__TASK STATEMENT__
In the entries below, the word "directory" appears on some lines. Copy each of those lines.

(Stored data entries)
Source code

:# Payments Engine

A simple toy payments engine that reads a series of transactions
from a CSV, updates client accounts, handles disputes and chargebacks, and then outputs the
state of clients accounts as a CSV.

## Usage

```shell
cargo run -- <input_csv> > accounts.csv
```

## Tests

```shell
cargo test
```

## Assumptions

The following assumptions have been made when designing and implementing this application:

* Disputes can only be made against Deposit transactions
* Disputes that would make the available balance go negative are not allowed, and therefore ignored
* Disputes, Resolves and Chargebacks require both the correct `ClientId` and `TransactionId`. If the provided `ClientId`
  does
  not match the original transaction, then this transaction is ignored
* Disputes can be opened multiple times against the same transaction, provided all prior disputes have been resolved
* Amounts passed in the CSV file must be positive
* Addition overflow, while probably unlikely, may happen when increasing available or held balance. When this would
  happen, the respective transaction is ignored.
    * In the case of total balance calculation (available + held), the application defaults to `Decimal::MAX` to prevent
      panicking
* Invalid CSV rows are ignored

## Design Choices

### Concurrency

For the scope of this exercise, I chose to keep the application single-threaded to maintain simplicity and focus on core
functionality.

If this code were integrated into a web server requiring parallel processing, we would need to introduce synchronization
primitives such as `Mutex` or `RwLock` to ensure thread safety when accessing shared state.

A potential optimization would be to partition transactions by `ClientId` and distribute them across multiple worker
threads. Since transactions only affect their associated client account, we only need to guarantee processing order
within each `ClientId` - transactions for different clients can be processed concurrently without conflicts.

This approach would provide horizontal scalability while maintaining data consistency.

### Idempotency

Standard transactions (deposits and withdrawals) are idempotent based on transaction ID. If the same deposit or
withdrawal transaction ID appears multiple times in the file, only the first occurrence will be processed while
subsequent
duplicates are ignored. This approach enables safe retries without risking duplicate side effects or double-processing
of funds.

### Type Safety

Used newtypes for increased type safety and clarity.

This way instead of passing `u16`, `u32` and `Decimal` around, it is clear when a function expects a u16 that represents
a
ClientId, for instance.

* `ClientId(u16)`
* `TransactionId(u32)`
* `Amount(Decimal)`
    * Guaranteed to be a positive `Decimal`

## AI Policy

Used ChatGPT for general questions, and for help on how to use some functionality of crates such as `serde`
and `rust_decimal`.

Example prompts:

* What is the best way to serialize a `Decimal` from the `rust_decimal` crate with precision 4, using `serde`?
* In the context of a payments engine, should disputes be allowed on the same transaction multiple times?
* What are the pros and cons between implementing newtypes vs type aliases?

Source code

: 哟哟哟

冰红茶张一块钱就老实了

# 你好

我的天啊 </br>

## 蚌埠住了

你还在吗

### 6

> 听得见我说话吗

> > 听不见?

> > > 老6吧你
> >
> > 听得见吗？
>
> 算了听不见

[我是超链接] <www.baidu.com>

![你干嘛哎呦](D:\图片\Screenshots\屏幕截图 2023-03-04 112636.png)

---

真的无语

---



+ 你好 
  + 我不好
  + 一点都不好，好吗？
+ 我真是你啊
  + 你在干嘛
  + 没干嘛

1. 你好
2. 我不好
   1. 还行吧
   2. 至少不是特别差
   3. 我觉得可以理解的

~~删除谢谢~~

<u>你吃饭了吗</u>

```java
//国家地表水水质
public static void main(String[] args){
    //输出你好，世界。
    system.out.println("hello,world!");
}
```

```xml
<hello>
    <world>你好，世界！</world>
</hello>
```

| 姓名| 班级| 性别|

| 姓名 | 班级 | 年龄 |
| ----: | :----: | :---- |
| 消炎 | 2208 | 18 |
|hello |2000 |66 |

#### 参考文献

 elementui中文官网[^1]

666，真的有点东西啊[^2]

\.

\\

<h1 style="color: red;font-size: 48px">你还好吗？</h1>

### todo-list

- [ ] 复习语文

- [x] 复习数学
...
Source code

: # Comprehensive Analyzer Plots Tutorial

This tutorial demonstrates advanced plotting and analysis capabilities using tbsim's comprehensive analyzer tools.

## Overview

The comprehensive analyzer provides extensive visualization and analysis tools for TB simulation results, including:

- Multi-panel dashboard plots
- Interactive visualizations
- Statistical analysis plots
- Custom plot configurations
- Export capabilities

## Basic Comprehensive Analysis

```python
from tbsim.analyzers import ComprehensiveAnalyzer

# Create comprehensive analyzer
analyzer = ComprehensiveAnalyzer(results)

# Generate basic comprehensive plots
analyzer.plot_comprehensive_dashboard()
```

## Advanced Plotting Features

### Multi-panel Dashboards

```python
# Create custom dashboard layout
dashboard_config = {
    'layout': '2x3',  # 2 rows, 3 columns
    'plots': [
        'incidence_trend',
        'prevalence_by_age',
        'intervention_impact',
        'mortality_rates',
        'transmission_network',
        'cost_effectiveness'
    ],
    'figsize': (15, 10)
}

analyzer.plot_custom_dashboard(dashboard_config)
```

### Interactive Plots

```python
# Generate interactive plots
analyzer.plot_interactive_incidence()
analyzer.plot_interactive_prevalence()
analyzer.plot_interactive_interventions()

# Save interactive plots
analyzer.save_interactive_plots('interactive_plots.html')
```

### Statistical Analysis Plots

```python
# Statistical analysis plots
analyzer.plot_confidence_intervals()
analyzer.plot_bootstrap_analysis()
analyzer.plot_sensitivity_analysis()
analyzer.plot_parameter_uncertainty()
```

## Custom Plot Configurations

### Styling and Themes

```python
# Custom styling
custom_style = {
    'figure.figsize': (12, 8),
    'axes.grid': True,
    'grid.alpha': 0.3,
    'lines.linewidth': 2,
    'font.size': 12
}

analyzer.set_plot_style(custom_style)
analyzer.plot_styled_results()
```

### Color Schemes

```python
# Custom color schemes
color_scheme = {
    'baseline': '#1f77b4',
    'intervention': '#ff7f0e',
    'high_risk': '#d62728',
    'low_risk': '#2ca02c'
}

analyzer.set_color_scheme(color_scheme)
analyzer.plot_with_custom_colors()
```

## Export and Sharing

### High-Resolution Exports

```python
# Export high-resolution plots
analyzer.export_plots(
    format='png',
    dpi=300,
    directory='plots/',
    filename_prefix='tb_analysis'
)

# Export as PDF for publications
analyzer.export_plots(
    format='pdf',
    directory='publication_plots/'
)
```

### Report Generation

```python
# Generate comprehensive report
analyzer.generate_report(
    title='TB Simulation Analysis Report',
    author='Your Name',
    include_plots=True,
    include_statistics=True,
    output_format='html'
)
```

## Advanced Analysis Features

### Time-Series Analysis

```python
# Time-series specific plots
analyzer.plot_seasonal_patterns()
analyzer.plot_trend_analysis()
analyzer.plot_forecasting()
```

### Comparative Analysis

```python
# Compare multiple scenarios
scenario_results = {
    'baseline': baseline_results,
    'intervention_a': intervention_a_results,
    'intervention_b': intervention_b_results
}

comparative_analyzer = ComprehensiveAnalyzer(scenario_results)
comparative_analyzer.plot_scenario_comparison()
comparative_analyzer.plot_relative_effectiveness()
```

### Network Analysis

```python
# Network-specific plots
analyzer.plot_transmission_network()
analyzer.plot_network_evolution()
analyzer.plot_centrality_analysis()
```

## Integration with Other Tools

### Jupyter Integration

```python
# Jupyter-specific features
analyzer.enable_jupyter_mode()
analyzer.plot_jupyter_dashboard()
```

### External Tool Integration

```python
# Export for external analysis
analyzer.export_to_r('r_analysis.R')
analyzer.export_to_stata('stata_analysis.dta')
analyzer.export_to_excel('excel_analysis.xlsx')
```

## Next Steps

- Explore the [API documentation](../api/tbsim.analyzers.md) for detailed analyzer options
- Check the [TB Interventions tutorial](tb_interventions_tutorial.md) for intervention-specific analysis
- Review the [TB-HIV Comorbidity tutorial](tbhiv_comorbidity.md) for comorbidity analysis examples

__EXERCISE ANSWER__
    directory='plots/',
    directory='publication_plots/'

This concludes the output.